[Stored entries]

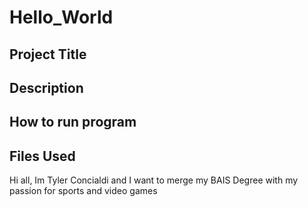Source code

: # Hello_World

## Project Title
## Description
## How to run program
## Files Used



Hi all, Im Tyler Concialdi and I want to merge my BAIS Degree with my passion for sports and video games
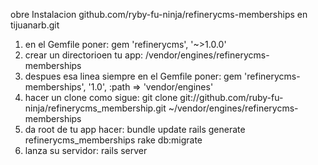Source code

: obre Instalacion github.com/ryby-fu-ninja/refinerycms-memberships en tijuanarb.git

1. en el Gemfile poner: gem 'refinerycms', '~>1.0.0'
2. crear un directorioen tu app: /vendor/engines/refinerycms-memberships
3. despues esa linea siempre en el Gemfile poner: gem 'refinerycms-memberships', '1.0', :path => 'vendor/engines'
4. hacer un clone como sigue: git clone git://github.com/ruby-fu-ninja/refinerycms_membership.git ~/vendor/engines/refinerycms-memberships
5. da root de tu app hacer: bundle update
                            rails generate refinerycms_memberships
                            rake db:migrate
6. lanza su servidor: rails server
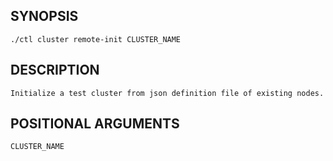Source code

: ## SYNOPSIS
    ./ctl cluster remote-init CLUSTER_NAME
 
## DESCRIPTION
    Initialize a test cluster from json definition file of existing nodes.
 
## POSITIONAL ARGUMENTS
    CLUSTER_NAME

* * *

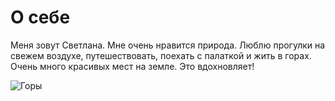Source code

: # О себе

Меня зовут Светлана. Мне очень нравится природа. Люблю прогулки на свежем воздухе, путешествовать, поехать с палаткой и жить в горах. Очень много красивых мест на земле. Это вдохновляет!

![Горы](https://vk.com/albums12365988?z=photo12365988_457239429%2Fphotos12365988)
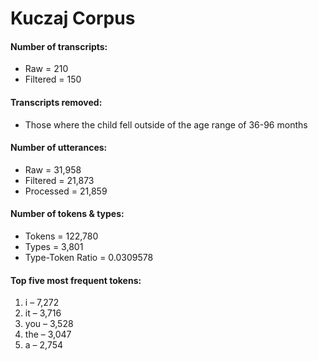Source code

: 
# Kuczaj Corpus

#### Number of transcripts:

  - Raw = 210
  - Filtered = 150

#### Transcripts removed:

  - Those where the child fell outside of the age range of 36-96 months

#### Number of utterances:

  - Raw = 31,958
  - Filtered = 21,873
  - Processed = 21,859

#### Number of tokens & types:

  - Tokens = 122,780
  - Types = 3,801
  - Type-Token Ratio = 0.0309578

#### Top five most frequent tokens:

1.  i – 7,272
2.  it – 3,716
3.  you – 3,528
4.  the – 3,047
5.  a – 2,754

--

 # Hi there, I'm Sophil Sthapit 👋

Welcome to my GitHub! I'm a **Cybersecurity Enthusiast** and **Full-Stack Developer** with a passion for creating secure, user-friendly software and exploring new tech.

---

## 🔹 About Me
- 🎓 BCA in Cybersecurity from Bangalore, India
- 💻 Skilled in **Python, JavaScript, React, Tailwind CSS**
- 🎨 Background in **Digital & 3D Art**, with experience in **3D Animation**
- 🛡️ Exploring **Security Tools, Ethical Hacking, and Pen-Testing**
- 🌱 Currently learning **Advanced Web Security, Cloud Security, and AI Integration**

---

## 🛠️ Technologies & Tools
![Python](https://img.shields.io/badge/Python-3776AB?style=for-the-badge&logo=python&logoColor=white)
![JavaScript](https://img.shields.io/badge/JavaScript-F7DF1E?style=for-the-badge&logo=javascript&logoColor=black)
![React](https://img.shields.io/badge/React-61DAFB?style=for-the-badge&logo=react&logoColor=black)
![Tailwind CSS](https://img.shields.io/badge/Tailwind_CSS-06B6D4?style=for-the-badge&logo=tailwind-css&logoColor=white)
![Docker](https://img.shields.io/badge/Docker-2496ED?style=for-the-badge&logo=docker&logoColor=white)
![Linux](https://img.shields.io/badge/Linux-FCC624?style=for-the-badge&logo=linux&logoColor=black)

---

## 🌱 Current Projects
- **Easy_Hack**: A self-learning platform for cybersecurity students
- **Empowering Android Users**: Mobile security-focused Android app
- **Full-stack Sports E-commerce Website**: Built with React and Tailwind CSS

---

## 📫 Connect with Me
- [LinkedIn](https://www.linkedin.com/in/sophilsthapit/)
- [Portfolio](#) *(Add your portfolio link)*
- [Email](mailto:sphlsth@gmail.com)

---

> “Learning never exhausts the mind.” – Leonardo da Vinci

## EXERCISE BRIEF:
Pull out all lines containing the word "hacer" from the entries above.

## ANSWER TO THE EXERCISE:
4. hacer un clone como sigue: git clone git://github.com/ruby-fu-ninja/refinerycms_membership.git ~/vendor/engines/refinerycms-memberships
5. da root de tu app hacer: bundle update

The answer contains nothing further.